4. New EvilProxy service lets all hackers use advanced phishing tactics

EvilProxy is a reverse-proxy phishing-as-a-service (PaaS) platform that claims to be able to steal authentication tokens from sites such as Apple, Google, Facebook, Microsoft, Twitter, GitHub, GoDaddy, and even PyPI to get past multi-factor authentication (MFA). The service makes it possible for low-skill threat actors to steal internet accounts that are otherwise well-protected because they do not know how to set up reverse proxies.

The reverse proxy shows the genuine login form, forwards requests, and returns responses from the business website when the victim connects to a phishing page. The threat actors then log in to the website using the authentication cookie as the user. Resecurity says that each user organizes their personal payment for the service through Telegram. Conducting regular backups, using strong passwords, enforcing MFA, and implementing DLP solution on computers is highly recommended to stay protected from phishing attacks.

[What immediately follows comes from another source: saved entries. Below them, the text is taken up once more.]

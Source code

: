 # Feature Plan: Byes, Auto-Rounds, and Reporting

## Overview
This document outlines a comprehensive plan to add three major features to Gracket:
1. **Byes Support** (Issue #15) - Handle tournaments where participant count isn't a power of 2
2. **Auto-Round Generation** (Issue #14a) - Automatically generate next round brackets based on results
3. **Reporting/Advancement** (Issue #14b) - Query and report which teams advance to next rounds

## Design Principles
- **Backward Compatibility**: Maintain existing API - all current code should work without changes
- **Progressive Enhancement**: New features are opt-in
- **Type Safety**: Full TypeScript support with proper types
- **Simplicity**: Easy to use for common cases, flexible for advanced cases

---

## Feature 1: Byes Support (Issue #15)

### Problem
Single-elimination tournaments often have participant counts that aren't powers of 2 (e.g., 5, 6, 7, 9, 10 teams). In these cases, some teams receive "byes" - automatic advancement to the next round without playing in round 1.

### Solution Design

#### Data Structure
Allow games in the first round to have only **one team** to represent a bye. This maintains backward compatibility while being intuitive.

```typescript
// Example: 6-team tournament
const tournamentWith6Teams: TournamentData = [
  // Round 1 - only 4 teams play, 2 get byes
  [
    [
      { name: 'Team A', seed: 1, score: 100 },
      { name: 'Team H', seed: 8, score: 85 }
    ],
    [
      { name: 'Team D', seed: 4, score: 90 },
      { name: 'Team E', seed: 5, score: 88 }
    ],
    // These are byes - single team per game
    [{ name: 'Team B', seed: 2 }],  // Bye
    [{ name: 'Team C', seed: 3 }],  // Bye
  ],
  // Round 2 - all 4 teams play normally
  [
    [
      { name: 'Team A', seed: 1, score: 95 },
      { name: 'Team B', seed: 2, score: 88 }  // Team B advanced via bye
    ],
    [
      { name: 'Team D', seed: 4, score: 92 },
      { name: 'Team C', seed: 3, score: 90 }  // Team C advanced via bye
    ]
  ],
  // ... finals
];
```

5. Shikitega – New stealthy malware targeting Linux

Shikitega, a new stealthy Linux malware, has been discovered to infect computers and IoT devices with extra payloads. The malware launches a cryptocurrency miner on infected devices after adding persistence to the host via crontab and exploiting vulnerabilities to gain privileges. Shikitega malware uses a polymorphic encoder and distributes its payload gradually, with each stage exposing only a portion of the payload, according to AT&T’s report.

The malware uses the encoder to run through multiple decode loops, in which each loop decodes the next layer until the final shellcode payload is decoded and executed. The shellcode is then executed to communicate with the malware’s command and control servers (C2) and obtain additional shellcode (commands). The final stage payload, a bitcoin miner, is downloaded as root by Mettle using a smaller ELF file which exploits PwnKit vulnerability. It is recommended to keep the software up to date along with enforcing MFA and using strong passwords to protect systems from being compromised.